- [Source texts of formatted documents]
◆ ◆ ◆ ◆ ◆ ◆ ◆

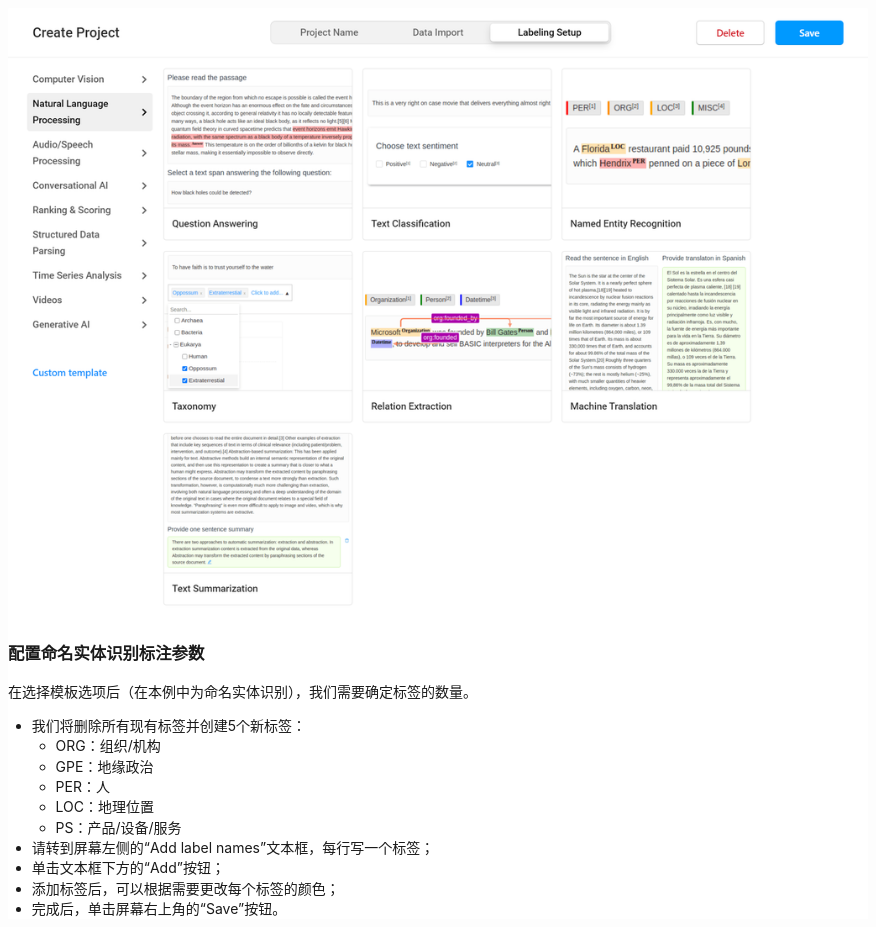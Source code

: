 ![labelstudio](images/labelstudio-4.png)

### 配置命名实体识别标注参数
在选择模板选项后（在本例中为命名实体识别），我们需要确定标签的数量。
- 我们将删除所有现有标签并创建5个新标签：
   - ORG：组织/机构
   - GPE：地缘政治
   - PER：人
   - LOC：地理位置
   - PS：产品/设备/服务
- 请转到屏幕左侧的“Add label names”文本框，每行写一个标签；
- 单击文本框下方的“Add”按钮；
- 添加标签后，可以根据需要更改每个标签的颜色；
- 完成后，单击屏幕右上角的“Save”按钮。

◆ ◆ ◆ ◆ ◆ ◆ ◆

- [YOUR GOAL] Exact copy, no pictures: return the entries word for word.

- [ANSWER SECTION]
Source code

: ![labelstudio](images/labelstudio-4.png)

### 配置命名实体识别标注参数
在选择模板选项后（在本例中为命名实体识别），我们需要确定标签的数量。
- 我们将删除所有现有标签并创建5个新标签：
   - ORG：组织/机构
   - GPE：地缘政治
   - PER：人
   - LOC：地理位置
   - PS：产品/设备/服务
- 请转到屏幕左侧的“Add label names”文本框，每行写一个标签；
- 单击文本框下方的“Add”按钮；
- 添加标签后，可以根据需要更改每个标签的颜色；
- 完成后，单击屏幕右上角的“Save”按钮。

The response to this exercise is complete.